Start of Records for the task

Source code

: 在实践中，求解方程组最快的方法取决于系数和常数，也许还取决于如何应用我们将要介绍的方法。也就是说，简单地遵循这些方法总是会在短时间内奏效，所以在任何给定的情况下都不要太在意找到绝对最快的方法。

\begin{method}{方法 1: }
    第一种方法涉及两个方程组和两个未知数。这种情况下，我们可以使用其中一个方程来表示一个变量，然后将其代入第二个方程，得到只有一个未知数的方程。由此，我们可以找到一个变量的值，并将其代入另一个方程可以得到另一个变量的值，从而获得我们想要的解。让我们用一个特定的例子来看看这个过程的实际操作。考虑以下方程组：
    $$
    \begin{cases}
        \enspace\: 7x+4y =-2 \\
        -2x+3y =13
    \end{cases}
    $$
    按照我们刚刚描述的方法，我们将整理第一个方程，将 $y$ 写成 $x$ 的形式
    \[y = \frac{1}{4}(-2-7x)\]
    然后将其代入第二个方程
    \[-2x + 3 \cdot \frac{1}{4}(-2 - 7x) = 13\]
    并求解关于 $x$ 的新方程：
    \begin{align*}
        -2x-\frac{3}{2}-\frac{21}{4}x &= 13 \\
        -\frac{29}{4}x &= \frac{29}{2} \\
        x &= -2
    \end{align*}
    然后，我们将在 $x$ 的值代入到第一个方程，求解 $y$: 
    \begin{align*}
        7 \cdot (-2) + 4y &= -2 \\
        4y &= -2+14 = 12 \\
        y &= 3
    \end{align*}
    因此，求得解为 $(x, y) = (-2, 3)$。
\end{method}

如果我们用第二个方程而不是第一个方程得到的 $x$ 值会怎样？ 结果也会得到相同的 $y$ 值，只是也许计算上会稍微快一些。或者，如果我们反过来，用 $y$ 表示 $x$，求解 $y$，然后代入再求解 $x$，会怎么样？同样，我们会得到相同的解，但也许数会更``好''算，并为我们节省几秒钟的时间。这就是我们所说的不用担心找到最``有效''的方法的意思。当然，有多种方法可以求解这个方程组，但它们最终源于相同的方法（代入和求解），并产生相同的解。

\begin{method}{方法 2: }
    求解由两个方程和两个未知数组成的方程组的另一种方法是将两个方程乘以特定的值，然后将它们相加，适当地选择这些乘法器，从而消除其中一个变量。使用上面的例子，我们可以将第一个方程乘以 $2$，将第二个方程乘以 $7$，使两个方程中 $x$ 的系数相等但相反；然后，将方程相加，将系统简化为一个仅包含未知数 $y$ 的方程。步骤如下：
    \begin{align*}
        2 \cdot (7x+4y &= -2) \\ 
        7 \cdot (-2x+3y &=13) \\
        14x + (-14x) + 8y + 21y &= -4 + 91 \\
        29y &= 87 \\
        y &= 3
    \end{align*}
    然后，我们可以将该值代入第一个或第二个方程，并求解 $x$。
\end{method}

End of Records for the task

▸ Exercise instructions:
If a line in the listing holds the word "frac", list that line.

▸ Answer section:
    \[y = \frac{1}{4}(-2-7x)\]
    \[-2x + 3 \cdot \frac{1}{4}(-2 - 7x) = 13\]
        -2x-\frac{3}{2}-\frac{21}{4}x &= 13 \\
        -\frac{29}{4}x &= \frac{29}{2} \\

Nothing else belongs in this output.